╭─ DATA SHOWN

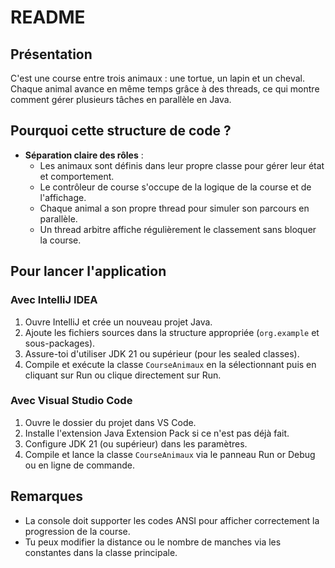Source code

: # README

## Présentation

C'est une course entre trois animaux : une tortue, un lapin et un cheval. Chaque animal avance en même temps grâce à des threads, ce qui montre comment gérer plusieurs tâches en parallèle en Java.

## Pourquoi cette structure de code ?

- **Séparation claire des rôles** :
    - Les animaux sont définis dans leur propre classe pour gérer leur état et comportement.
    - Le contrôleur de course s'occupe de la logique de la course et de l'affichage.
    - Chaque animal a son propre thread pour simuler son parcours en parallèle.
    - Un thread arbitre affiche régulièrement le classement sans bloquer la course.


## Pour lancer l'application

### Avec IntelliJ IDEA

1. Ouvre IntelliJ et crée un nouveau projet Java.
2. Ajoute les fichiers sources dans la structure appropriée (`org.example` et sous-packages).
3. Assure-toi d'utiliser JDK 21 ou supérieur (pour les sealed classes).
4. Compile et exécute la classe `CourseAnimaux` en la sélectionnant puis en cliquant sur Run ou clique directement sur Run.

### Avec Visual Studio Code

1. Ouvre le dossier du projet dans VS Code.
2. Installe l'extension Java Extension Pack si ce n'est pas déjà fait.
3. Configure JDK 21 (ou supérieur) dans les paramètres.
4. Compile et lance la classe `CourseAnimaux` via le panneau Run or Debug ou en ligne de commande.

## Remarques

- La console doit supporter les codes ANSI pour afficher correctement la progression de la course.
- Tu peux modifier la distance ou le nombre de manches via les constantes dans la classe principale.
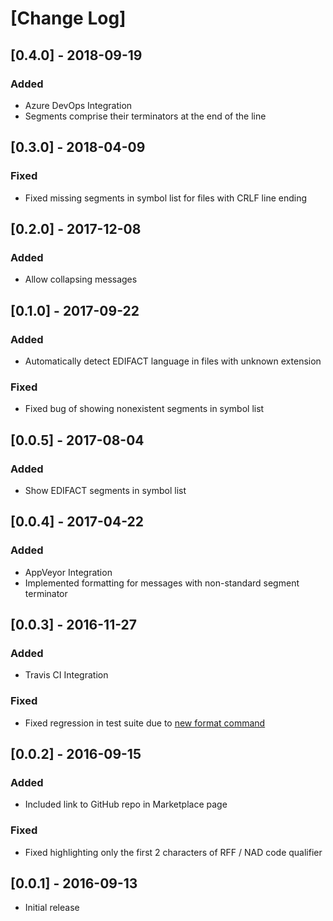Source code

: # [Change Log]

## [0.4.0] - 2018-09-19
### Added
 * Azure DevOps Integration
 * Segments comprise their terminators at the end of the line

## [0.3.0] - 2018-04-09
### Fixed
 * Fixed missing segments in symbol list for files with CRLF line ending

## [0.2.0] - 2017-12-08
### Added
 * Allow collapsing messages 

## [0.1.0] - 2017-09-22
### Added
 * Automatically detect EDIFACT language in files with unknown extension

### Fixed
 * Fixed bug of showing nonexistent segments in symbol list

## [0.0.5] - 2017-08-04
### Added
 * Show EDIFACT segments in symbol list

## [0.0.4] - 2017-04-22
### Added
 * AppVeyor Integration
 * Implemented formatting for messages with non-standard segment terminator

## [0.0.3] - 2016-11-27
### Added
 * Travis CI Integration

### Fixed
 * Fixed regression in test suite due to [new format command](https://code.visualstudio.com/updates/v1_7#_new-commands)

## [0.0.2] - 2016-09-15
### Added 
 * Included link to GitHub repo in Marketplace page

### Fixed
 * Fixed highlighting only the first 2 characters of RFF / NAD code qualifier

## [0.0.1] - 2016-09-13
 * Initial release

╰─

ASSIGNED TASK: Beginning with the line containing "### Avec IntelliJ IDEA" in the material above, copy every line exactly until you have copied the line containing "3. Assure-toi d'utiliser".

REPLY TO THE TASK:
### Avec IntelliJ IDEA

1. Ouvre IntelliJ et crée un nouveau projet Java.
2. Ajoute les fichiers sources dans la structure appropriée (`org.example` et sous-packages).
3. Assure-toi d'utiliser JDK 21 ou supérieur (pour les sealed classes).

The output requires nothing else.